» **AIM OF THE EXERCISE**
Go through the entries below and return every line that contains "Design".

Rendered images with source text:
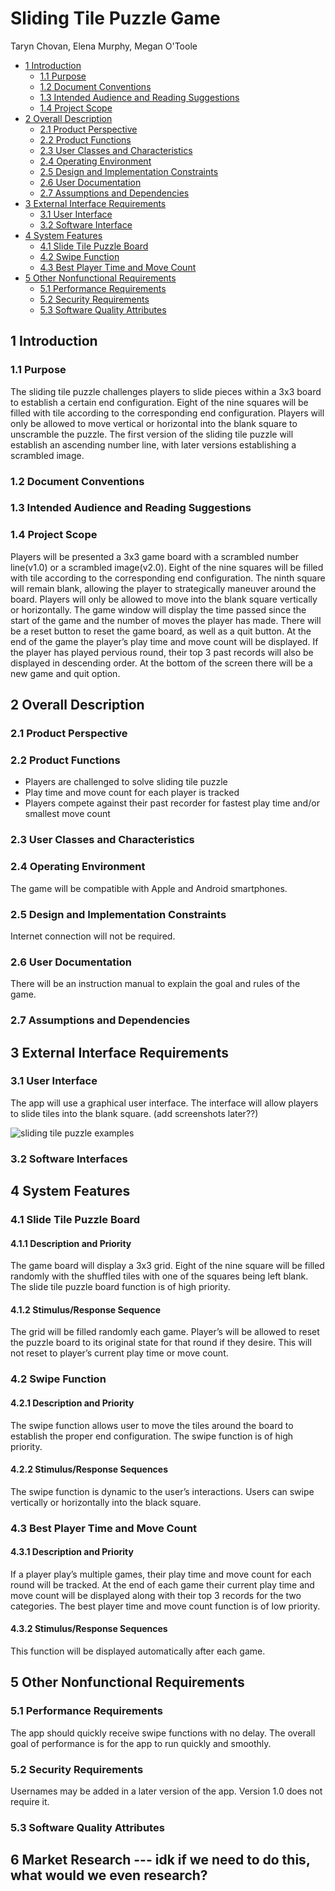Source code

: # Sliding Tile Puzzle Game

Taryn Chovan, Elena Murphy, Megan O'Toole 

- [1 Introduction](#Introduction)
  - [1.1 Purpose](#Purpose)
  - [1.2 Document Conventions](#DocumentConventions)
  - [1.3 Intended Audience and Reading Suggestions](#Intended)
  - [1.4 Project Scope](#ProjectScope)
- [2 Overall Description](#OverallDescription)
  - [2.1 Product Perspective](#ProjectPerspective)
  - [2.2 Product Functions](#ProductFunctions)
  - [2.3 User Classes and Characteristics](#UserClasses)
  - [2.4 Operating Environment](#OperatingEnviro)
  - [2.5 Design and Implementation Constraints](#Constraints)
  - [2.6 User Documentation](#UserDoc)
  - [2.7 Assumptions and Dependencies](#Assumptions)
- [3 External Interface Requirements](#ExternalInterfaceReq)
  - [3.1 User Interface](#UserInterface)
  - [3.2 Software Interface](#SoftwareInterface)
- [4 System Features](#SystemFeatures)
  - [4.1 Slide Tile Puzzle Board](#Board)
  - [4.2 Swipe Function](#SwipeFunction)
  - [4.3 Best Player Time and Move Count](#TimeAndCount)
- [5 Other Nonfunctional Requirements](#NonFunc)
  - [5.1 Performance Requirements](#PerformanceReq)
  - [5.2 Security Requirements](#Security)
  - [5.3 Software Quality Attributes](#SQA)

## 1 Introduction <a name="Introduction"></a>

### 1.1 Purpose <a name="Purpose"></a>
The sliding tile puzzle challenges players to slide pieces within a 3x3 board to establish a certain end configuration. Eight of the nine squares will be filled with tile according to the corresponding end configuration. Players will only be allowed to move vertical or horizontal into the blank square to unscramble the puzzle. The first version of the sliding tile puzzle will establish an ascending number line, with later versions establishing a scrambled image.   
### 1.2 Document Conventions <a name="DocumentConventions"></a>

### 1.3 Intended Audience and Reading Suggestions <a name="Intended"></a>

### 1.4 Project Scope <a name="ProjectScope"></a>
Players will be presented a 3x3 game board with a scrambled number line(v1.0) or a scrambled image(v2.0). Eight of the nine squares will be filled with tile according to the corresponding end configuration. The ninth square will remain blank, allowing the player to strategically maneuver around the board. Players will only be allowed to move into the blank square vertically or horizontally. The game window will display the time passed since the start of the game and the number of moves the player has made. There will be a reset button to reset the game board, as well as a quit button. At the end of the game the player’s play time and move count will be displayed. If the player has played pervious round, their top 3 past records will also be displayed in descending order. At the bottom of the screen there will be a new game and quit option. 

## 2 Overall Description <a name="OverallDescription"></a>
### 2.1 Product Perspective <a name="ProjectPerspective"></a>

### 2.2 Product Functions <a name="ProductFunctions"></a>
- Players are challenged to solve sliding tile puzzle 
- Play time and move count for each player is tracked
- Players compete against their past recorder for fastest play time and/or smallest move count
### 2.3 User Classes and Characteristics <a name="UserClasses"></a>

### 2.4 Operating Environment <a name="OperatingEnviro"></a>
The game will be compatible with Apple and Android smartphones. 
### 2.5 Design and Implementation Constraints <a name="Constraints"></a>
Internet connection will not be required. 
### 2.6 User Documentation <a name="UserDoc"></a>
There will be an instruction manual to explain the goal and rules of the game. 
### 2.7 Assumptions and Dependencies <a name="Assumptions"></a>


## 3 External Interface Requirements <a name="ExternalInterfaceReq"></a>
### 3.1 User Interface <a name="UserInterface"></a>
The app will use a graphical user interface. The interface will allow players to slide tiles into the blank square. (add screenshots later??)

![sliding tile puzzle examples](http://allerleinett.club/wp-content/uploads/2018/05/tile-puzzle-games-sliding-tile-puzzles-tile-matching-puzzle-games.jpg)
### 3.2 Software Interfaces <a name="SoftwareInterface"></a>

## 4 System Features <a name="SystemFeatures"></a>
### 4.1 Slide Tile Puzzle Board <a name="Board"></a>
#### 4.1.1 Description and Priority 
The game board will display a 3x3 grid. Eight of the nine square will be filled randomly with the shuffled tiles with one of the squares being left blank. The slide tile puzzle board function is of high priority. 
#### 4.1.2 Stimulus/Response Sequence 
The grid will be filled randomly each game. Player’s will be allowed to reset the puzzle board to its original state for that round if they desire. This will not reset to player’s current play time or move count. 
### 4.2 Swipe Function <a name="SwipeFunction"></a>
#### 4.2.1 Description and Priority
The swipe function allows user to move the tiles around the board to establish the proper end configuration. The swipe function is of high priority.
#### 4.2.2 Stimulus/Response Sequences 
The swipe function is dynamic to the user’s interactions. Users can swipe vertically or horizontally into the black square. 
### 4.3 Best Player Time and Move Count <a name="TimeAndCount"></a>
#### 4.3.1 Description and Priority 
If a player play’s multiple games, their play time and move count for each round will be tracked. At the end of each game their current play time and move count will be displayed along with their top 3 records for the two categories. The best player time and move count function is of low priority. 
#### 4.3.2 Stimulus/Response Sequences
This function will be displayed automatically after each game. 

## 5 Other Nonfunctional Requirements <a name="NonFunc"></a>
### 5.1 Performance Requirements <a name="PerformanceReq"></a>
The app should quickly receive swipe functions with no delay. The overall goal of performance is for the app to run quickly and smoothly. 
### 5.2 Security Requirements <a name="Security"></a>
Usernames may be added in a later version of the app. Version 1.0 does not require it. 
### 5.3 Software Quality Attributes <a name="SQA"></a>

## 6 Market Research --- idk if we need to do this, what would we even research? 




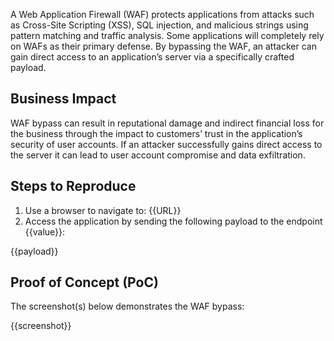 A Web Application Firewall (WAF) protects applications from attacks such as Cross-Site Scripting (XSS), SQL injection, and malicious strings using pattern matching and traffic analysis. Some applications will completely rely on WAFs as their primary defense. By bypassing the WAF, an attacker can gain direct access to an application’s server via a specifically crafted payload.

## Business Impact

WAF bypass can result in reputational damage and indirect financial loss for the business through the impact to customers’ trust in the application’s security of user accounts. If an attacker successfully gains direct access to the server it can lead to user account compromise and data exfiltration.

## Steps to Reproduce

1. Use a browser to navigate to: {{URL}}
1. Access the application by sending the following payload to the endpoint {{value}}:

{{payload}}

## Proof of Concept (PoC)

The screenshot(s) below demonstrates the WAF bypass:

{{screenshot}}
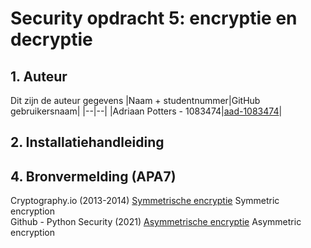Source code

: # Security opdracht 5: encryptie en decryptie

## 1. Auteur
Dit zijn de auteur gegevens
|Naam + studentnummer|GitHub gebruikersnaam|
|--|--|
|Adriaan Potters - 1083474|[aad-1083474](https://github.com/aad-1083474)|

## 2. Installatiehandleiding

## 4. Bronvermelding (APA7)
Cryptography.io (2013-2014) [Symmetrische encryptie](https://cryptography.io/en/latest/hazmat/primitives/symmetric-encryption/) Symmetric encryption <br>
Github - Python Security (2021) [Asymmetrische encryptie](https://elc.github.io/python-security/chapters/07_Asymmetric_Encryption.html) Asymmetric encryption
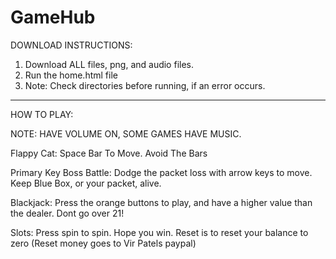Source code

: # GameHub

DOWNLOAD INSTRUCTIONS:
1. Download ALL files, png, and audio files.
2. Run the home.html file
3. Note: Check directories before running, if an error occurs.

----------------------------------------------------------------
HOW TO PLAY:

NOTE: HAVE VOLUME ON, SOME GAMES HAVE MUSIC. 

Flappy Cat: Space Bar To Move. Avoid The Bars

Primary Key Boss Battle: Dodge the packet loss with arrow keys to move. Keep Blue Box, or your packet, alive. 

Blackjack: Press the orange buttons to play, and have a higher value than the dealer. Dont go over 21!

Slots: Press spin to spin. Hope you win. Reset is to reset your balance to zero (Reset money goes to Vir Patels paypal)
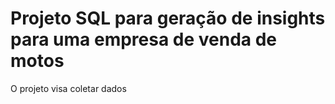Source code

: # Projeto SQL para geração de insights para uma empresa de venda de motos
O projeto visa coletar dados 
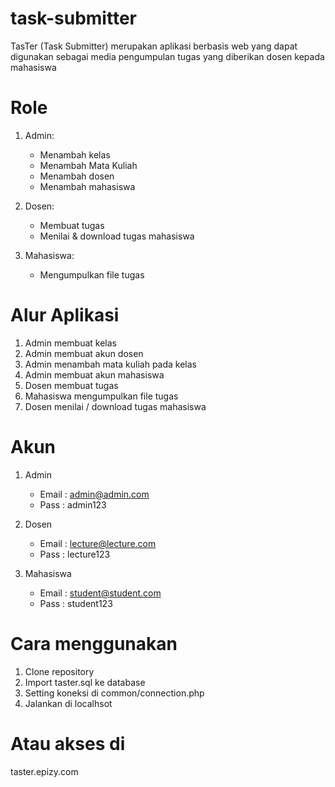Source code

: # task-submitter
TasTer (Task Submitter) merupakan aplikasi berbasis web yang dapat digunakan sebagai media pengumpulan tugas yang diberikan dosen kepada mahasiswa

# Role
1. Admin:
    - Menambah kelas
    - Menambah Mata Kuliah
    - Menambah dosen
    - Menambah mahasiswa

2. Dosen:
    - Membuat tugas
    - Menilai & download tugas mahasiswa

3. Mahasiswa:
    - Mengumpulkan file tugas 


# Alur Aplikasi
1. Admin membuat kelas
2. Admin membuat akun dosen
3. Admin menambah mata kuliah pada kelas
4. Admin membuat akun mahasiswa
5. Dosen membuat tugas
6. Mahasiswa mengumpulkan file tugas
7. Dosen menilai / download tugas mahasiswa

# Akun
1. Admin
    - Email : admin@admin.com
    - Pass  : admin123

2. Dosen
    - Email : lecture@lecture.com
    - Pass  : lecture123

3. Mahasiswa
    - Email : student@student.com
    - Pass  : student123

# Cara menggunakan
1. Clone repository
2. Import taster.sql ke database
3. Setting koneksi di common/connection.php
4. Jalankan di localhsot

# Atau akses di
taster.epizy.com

--

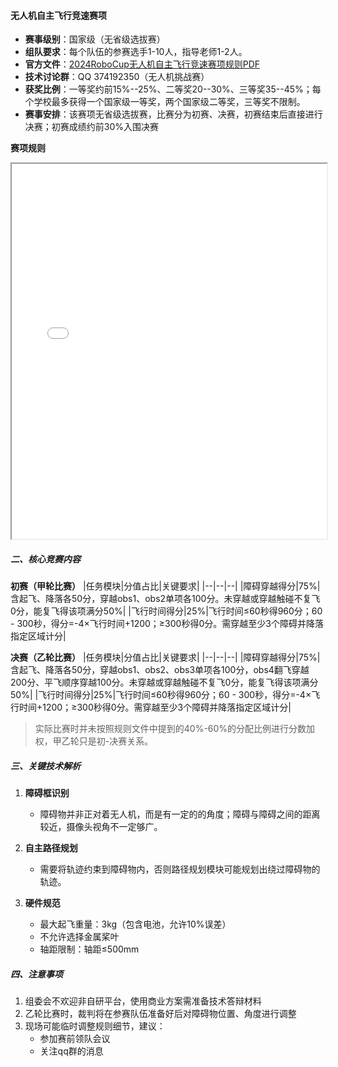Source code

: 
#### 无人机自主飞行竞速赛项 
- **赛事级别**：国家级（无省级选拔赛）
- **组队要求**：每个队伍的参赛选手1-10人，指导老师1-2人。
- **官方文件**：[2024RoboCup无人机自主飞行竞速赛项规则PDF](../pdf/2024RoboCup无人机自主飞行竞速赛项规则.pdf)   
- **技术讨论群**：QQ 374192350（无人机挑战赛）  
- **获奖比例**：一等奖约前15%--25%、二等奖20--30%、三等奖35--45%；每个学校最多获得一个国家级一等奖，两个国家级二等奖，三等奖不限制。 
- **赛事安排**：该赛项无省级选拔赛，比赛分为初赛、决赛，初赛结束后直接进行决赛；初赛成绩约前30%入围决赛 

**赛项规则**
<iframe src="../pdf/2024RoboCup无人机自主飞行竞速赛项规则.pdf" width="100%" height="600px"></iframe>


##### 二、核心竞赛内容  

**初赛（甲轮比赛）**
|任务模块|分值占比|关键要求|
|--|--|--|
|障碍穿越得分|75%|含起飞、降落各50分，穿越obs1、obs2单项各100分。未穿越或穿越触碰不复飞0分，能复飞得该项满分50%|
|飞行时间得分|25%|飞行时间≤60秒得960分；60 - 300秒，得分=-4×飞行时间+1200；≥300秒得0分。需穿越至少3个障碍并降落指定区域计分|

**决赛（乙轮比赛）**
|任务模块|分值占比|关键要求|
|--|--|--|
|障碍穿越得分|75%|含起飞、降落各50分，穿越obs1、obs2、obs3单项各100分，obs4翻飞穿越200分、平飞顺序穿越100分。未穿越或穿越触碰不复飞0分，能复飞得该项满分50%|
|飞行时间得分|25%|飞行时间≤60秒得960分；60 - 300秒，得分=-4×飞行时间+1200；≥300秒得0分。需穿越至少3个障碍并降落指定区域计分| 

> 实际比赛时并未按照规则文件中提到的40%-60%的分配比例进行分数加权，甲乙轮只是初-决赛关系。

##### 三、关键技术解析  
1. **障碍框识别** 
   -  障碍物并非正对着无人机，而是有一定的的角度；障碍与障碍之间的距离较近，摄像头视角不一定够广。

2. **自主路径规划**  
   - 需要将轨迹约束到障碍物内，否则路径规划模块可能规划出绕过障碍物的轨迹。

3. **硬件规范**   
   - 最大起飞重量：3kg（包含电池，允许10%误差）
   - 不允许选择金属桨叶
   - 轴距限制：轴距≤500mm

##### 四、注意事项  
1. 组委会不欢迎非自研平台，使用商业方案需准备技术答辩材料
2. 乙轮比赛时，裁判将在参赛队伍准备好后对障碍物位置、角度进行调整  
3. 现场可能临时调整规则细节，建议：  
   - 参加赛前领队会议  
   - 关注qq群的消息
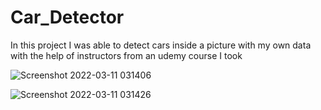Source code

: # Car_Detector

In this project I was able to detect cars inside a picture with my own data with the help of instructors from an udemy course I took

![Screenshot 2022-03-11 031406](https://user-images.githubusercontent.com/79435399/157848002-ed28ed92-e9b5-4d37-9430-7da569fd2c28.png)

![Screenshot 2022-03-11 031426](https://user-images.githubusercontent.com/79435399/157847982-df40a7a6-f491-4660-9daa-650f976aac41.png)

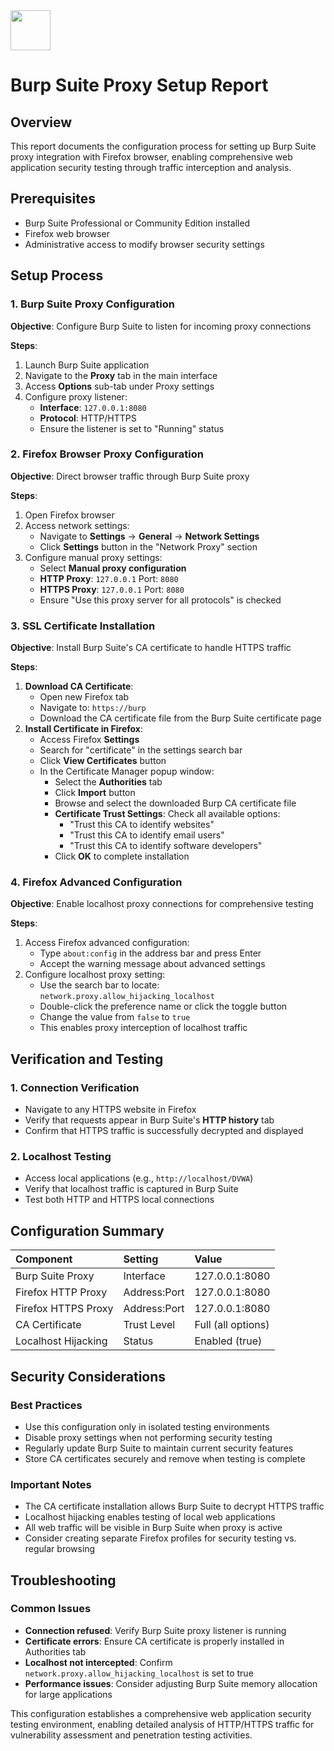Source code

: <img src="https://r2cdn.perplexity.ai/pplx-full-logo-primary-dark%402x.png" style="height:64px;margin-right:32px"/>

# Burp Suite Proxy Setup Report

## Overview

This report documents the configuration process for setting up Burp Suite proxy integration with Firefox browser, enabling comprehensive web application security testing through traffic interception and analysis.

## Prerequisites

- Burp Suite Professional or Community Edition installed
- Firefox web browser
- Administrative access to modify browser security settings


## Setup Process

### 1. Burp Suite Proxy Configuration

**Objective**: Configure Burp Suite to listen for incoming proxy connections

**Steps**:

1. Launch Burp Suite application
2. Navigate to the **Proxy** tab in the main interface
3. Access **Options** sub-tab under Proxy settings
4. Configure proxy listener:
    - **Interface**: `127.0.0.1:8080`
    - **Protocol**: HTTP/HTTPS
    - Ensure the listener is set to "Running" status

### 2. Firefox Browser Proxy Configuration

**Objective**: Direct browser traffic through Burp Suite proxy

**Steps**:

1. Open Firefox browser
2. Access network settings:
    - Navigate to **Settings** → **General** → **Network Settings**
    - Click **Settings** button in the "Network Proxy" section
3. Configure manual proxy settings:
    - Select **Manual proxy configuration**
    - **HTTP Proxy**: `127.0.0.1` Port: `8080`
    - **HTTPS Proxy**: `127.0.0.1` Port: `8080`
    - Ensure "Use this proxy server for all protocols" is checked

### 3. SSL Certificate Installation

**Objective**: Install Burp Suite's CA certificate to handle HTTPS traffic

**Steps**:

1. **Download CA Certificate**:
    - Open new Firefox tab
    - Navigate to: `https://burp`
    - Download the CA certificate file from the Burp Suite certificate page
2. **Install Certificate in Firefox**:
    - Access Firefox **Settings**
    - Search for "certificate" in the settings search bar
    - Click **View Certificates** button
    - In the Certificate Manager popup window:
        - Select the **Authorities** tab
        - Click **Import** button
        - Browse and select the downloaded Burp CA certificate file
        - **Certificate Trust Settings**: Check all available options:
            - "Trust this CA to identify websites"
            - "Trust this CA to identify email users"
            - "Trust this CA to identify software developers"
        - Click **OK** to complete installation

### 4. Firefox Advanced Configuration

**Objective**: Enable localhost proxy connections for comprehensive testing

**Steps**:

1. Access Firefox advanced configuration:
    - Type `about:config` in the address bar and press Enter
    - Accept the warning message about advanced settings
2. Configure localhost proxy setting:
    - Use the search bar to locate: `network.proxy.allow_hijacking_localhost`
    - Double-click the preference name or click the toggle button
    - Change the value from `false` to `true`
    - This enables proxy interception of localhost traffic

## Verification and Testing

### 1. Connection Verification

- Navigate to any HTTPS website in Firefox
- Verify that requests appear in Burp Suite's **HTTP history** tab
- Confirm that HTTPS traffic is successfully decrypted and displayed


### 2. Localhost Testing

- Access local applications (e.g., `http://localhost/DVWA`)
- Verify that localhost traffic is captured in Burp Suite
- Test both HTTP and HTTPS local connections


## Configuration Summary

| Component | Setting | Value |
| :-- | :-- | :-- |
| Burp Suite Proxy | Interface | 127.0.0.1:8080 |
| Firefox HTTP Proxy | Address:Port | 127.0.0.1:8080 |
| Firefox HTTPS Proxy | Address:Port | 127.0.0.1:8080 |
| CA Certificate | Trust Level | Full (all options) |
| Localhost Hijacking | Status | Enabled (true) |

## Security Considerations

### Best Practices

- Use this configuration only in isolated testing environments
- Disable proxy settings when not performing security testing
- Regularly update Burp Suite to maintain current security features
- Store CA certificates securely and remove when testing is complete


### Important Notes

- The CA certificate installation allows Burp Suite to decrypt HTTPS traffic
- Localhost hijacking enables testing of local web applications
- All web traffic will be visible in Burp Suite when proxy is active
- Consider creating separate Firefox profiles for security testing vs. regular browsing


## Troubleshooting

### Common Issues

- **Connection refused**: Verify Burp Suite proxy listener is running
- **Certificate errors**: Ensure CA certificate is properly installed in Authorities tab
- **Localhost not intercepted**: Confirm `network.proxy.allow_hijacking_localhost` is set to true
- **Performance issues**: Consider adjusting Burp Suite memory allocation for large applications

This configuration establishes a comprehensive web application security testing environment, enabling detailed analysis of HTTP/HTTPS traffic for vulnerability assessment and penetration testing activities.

» **OUTPUT BELOW**
  - [2.5 Design and Implementation Constraints](#Constraints)
### 2.5 Design and Implementation Constraints <a name="Constraints"></a>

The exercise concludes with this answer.